How many lines in the material below include the string "Avoir"? Only the number should be given.

- **Input records**:
=====

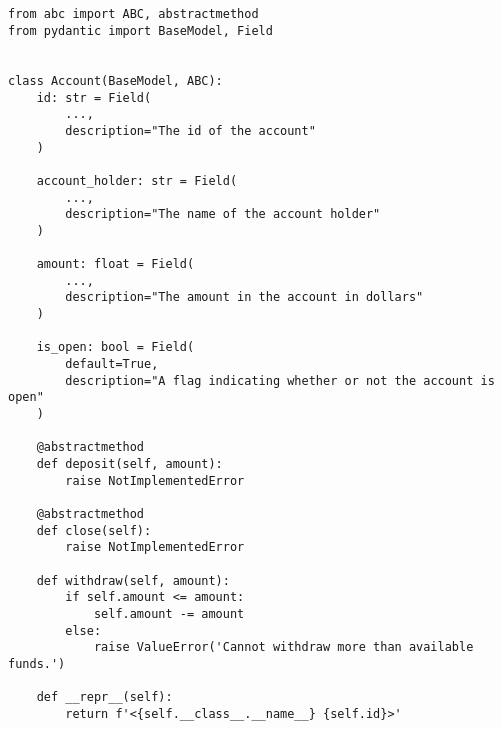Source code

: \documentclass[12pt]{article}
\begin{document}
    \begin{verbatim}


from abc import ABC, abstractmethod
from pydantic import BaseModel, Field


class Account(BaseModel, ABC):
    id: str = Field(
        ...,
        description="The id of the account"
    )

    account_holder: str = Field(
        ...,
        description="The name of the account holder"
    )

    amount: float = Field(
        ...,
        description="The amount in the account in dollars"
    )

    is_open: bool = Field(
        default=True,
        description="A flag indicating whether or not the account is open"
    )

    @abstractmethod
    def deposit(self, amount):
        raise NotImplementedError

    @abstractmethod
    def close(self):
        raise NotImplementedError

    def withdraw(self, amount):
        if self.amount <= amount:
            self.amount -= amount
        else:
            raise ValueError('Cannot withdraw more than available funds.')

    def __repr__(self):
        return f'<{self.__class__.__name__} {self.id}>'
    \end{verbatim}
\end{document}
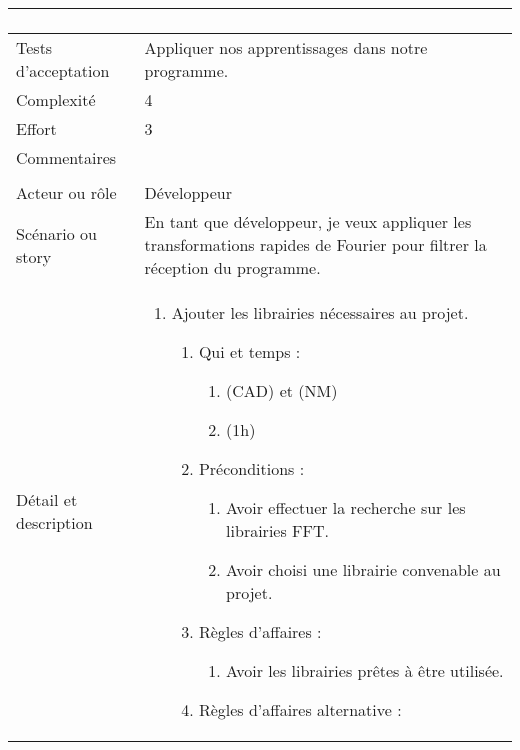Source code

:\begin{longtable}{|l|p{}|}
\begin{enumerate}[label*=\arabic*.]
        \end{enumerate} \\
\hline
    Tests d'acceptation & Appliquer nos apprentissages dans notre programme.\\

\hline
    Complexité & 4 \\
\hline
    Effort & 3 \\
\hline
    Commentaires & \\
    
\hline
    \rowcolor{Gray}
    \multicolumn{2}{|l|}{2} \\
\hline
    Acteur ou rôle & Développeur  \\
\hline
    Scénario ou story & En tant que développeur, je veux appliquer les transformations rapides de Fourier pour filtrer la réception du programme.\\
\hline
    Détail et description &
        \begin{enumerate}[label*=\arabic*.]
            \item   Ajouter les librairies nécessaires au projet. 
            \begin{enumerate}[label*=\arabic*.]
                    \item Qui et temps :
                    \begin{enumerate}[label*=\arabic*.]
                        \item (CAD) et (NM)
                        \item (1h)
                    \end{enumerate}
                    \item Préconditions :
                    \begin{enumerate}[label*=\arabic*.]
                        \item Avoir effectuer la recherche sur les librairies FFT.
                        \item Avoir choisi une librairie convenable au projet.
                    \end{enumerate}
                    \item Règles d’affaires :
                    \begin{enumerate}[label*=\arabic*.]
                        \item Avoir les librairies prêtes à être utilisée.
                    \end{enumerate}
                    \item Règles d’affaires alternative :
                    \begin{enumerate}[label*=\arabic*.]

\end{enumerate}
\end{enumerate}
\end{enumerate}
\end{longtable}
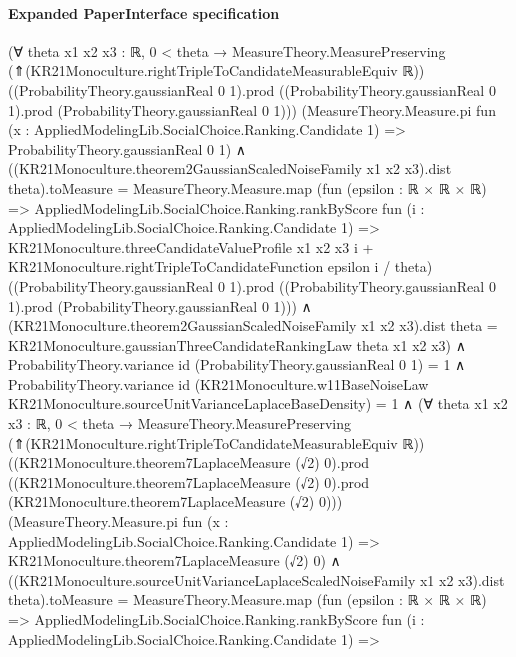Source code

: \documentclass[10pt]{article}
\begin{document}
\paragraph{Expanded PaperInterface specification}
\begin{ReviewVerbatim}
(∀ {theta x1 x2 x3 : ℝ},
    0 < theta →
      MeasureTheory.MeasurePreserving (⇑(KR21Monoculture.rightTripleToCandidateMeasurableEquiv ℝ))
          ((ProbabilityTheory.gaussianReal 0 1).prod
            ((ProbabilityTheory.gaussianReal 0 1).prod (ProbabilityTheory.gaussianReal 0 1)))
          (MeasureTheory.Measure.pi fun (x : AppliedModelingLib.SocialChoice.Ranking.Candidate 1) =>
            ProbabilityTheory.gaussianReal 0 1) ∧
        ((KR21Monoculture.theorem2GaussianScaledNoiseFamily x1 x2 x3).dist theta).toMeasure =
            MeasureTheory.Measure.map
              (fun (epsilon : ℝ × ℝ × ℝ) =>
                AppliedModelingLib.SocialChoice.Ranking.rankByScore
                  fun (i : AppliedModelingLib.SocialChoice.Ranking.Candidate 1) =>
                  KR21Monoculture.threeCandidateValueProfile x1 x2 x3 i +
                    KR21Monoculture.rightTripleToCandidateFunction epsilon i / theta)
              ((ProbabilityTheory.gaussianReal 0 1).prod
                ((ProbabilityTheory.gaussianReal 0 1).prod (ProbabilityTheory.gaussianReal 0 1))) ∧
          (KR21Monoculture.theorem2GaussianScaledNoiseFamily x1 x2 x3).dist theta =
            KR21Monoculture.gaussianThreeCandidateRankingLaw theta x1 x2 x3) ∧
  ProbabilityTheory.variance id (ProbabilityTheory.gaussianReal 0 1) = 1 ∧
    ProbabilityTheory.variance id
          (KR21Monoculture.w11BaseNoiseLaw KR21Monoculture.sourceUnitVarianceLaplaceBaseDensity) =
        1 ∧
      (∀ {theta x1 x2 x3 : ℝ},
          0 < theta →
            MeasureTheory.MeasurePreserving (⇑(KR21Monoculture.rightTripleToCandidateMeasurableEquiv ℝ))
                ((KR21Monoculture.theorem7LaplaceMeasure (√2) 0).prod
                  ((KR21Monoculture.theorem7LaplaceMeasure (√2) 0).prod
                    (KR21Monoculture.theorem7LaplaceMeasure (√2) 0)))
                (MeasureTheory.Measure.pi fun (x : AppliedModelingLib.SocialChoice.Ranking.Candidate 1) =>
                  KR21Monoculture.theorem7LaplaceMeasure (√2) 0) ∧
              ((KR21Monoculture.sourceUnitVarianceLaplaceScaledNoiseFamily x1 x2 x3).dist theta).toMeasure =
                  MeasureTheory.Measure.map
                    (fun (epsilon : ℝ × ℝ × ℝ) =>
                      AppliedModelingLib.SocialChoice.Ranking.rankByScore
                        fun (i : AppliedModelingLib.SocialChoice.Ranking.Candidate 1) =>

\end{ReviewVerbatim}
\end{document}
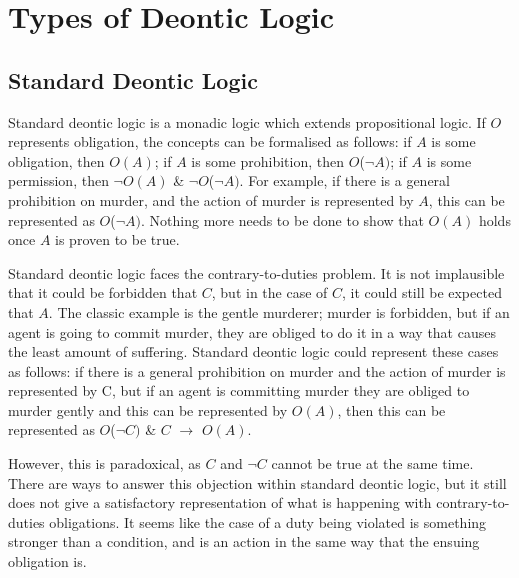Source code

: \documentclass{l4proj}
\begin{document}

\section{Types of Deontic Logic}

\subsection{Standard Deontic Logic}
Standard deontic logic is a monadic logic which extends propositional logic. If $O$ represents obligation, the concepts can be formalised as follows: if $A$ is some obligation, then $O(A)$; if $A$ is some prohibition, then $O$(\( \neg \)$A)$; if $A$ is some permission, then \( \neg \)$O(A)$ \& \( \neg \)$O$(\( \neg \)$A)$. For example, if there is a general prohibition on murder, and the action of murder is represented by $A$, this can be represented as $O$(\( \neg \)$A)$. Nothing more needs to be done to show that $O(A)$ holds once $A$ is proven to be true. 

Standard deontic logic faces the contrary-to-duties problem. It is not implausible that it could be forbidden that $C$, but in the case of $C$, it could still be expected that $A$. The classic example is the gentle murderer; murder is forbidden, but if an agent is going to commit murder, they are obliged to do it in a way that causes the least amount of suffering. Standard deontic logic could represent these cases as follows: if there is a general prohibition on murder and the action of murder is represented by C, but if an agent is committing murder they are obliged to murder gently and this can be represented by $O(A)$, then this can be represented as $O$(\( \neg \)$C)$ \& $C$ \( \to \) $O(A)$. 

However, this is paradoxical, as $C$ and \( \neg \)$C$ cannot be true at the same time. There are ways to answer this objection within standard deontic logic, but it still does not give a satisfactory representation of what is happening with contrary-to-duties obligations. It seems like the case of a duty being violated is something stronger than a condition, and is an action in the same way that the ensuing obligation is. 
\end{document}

=====

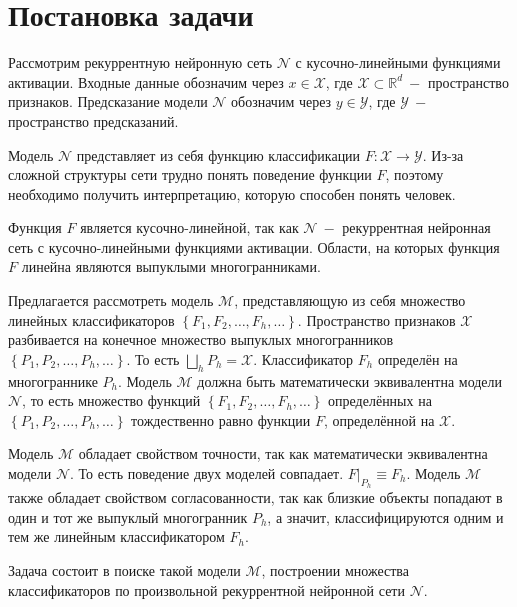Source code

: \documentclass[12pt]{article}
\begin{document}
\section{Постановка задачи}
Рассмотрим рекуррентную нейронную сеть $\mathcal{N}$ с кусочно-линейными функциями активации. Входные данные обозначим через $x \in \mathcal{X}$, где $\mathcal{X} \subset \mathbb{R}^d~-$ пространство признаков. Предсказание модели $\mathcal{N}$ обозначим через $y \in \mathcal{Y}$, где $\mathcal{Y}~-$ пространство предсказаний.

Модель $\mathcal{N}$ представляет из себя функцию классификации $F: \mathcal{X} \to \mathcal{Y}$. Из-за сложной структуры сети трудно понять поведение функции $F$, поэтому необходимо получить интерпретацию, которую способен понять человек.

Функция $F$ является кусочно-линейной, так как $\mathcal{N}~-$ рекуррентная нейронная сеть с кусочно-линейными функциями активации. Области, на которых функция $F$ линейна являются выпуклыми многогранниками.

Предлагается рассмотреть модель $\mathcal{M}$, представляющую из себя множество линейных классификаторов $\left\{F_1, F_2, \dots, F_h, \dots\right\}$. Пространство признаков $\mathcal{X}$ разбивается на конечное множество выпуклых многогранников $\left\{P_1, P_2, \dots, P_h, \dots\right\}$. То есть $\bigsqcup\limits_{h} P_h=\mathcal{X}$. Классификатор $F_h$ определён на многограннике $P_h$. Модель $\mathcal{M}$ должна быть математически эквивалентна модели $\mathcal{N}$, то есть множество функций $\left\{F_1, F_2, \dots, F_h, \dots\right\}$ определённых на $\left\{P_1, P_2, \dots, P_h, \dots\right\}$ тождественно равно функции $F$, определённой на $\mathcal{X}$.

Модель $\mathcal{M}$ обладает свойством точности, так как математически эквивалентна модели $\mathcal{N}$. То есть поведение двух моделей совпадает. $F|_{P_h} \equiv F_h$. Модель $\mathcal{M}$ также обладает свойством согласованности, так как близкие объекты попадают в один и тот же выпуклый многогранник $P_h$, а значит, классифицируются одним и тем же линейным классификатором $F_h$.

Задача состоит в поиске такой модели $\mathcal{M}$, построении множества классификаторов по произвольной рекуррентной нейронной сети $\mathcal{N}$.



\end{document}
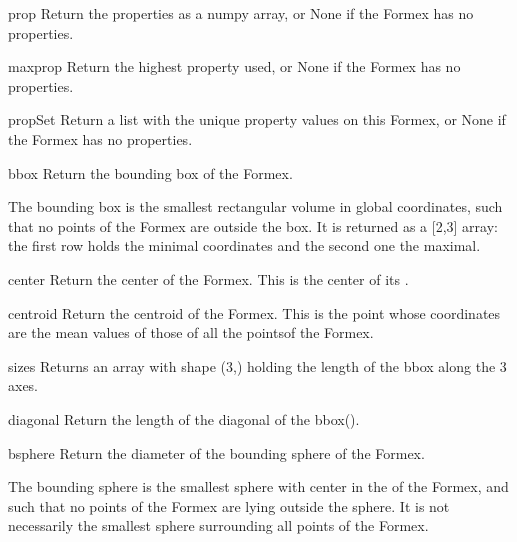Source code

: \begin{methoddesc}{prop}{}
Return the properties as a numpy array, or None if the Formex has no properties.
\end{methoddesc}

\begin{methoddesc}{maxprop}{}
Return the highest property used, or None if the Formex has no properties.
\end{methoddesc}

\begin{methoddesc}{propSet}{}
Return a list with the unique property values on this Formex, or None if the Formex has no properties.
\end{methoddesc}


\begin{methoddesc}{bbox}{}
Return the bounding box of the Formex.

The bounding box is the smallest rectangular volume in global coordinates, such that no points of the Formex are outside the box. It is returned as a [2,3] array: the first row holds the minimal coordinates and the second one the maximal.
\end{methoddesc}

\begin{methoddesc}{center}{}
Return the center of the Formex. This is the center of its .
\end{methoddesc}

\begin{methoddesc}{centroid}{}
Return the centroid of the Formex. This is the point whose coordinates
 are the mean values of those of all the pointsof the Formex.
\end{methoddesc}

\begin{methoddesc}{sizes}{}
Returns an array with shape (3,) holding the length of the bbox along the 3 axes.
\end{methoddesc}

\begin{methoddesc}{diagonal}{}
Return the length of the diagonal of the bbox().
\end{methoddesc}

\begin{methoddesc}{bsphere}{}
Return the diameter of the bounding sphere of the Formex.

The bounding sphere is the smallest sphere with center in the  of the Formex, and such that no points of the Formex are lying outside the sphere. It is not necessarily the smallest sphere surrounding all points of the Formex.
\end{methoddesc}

=====

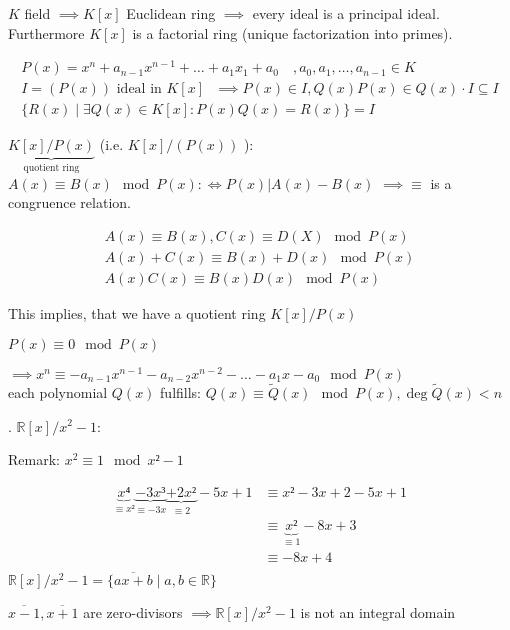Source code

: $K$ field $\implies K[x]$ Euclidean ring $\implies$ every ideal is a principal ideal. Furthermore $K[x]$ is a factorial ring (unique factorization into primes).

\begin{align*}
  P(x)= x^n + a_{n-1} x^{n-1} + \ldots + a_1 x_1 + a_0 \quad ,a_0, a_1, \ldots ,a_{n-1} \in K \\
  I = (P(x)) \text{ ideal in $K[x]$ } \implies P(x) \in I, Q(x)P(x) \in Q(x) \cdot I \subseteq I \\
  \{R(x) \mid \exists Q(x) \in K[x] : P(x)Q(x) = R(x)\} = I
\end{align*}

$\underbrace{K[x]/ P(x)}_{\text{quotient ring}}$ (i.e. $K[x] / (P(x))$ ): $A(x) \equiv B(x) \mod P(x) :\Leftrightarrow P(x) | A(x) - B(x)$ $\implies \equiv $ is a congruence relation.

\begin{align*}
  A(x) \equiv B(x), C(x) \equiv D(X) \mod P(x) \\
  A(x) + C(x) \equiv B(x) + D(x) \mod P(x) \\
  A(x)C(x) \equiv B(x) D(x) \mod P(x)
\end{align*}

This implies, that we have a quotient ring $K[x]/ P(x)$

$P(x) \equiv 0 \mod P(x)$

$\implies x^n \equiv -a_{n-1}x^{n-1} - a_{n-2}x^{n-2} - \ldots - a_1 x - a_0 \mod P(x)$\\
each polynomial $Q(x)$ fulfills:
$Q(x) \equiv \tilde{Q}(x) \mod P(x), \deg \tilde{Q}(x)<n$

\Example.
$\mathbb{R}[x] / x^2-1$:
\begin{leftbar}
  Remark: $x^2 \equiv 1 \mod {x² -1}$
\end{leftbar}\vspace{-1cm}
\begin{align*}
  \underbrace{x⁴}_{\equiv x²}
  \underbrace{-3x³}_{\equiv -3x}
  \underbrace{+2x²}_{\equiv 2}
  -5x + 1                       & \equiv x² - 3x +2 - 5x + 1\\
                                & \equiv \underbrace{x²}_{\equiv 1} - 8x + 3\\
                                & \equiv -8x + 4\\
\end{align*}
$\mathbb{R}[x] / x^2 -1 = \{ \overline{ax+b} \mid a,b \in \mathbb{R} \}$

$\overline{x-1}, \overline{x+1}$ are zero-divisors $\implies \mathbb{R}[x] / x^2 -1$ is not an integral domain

=====

- **Completed exercise**: 3